I shot one hundred and fifty photographs, and the best ones were those that the school children took when I let them push the shutter. Vivacious curiosity captured even through the numbing effect of the flash. This moment is beyond storybook…it's time travel. Instead of bringing popular inventions and artistic prints like Marco Polo, I can only offer my worldly stories and a deck of IU playing cards. A coconut just crashed to the hard dirt ground, splashing its milk onto nearby flowers…THAT moment was storybook.
Smiles from old man gardener make me comfortable, but his eventual hover over my writing does not…ok, he just left.

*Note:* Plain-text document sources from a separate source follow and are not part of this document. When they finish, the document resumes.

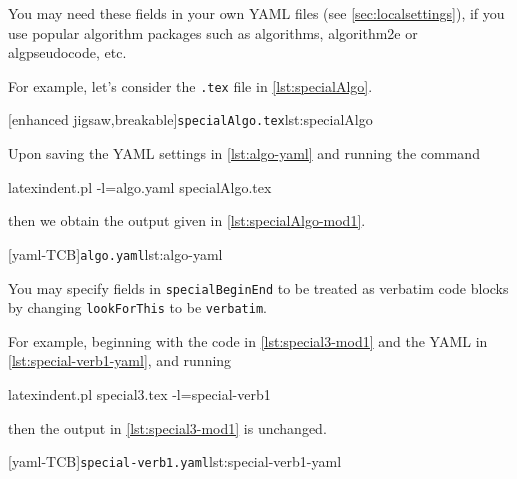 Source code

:  You may need these fields in your own YAML files (see \vref{sec:localsettings}), if you
 use popular algorithm packages such as algorithms, algorithm2e or algpseudocode, etc.

 \begin{example}
 For example, let’s consider the \texttt{.tex} file in \cref{lst:specialAlgo}.
  

 [enhanced jigsaw,breakable]{\texttt{specialAlgo.tex}}{lst:specialAlgo}

 Upon saving the YAML settings in \cref{lst:algo-yaml} and running the command

 \begin{commandshell}
latexindent.pl -l=algo.yaml specialAlgo.tex
 \end{commandshell}

 then we obtain the output given in \cref{lst:specialAlgo-mod1}.

 \begin{cmhtcbraster}
  [yaml-TCB]{\texttt{algo.yaml}}{lst:algo-yaml}
 \end{cmhtcbraster}
 \end{example}

 You may  specify fields in
 \texttt{specialBeginEnd} to be treated as verbatim code blocks by changing
 \texttt{lookForThis} to be \texttt{verbatim}. %

 \begin{example}
 For example, beginning with the code in \cref{lst:special3-mod1} and the YAML in
 \cref{lst:special-verb1-yaml}, and running 

 \begin{commandshell}
latexindent.pl special3.tex -l=special-verb1
\end{commandshell}

 then the output in \cref{lst:special3-mod1} is unchanged.

 \begin{cmhtcbraster}
  [yaml-TCB]{\texttt{special-verb1.yaml}}{lst:special-verb1-yaml}
 \end{cmhtcbraster}
 \end{example}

I'll never be further away from home as I am now (unless I follow Sally Ride's footsteps into space), and it just shows that physical proximity has nothing to do with proximity in the mind. Home is a constant thought, here, in the land of colorful gods and caste systems. I can only imagine that when I return, India will come back to me in vivid memories
How will I change when I go back to my SUV, my air-conditioned dream home, my wasteful lifestyle? Will I be a snob with a knowing smirk and exclusive adventures that no one wants to hear? Will I drop every modern convenience and result to an ascetic life?
Never mind my literary fluff because I know what will result from these priceless journeys…a mind that give me confidence to test and question. The old gardener just asked if I ate lunch with my hands…yes…and it was good. Earlier today, I followed a band of drummers, adorning a welcome lei and a bindi, and with the turn of a corner, one thousand girls and boys came into view, sitting "Indian style" facing 10 empty chairs. Ten Americans stood in disbelief before taking a seat of honor. I could imagine multiple SAS people who would laugh at the situation or find it ridiculous, but as these children sat meditating and praying in unison for the prosperity of the world, I found great pleasure being in their company and not the shipboard community.

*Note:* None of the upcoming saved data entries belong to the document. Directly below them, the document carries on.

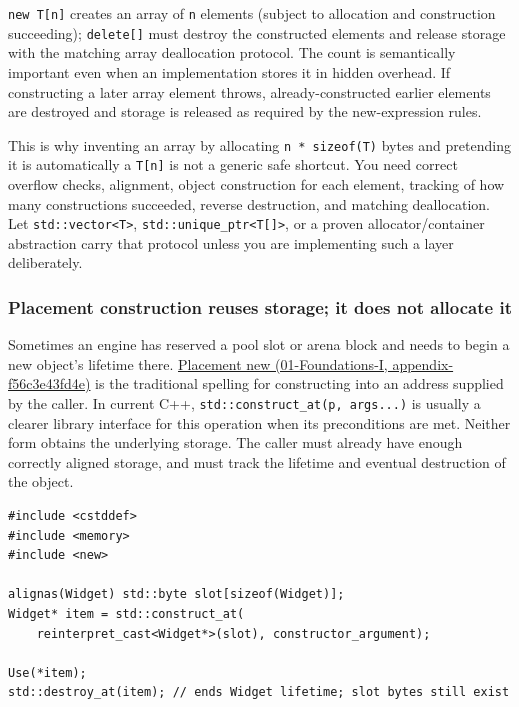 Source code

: \texttt{new\ T{[}n{]}} creates an array of \texttt{n} elements (subject to allocation and construction succeeding); \texttt{delete{[}{]}} must destroy the constructed elements and release storage with the matching array deallocation protocol. The count is semantically important even when an implementation stores it in hidden overhead. If constructing a later array element throws, already-constructed earlier elements are destroyed and storage is released as required by the new-expression rules.

This is why inventing an array by allocating \texttt{n\ *\ sizeof(T)} bytes and pretending it is automatically a \texttt{T{[}n{]}} is not a generic safe shortcut. You need correct overflow checks, alignment, object construction for each element, tracking of how many constructions succeeded, reverse destruction, and matching deallocation. Let \texttt{std::vector\textless{}T\textgreater{}}, \texttt{std::unique\_ptr\textless{}T{[}{]}\textgreater{}}, or a proven allocator/container abstraction carry that protocol unless you are implementing such a layer deliberately.

\subsubsection{Placement construction reuses storage; it does not allocate it}\label{placement-construction-reuses-storage-it-does-not-allocate-it}

Sometimes an engine has reserved a pool slot or arena block and needs to begin a new object's lifetime there. \href{}{Placement new (01-Foundations-I, appendix-f56c3e43fd4e)} is the traditional spelling for constructing into an address supplied by the caller. In current C++, \texttt{std::construct\_at(p,\ args...)} is usually a clearer library interface for this operation when its preconditions are met. Neither form obtains the underlying storage. The caller must already have enough correctly aligned storage, and must track the lifetime and eventual destruction of the object.

\begin{verbatim}
#include <cstddef>
#include <memory>
#include <new>

alignas(Widget) std::byte slot[sizeof(Widget)];
Widget* item = std::construct_at(
    reinterpret_cast<Widget*>(slot), constructor_argument);

Use(*item);
std::destroy_at(item); // ends Widget lifetime; slot bytes still exist
\end{verbatim}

These children are many and fill this country with humor as vibrant as their sarees. It could be wonderful to fill your days with smells of wet soil or the sweeter sound of classroom recitations in unison, like the old gardener (who just offered me a handful of freshly picked berries). I can always have that option later in life, but for now I will search for this feeling deep in the bowels of overstuffed and under-cultured Indy, where at least I can enjoy my own family instead of the idea of others. I'll take it as a sign that I just ate the last offering of flowers from the gardener.
Just putting my thoughts into words...what do you think? Do you ever have similar musings?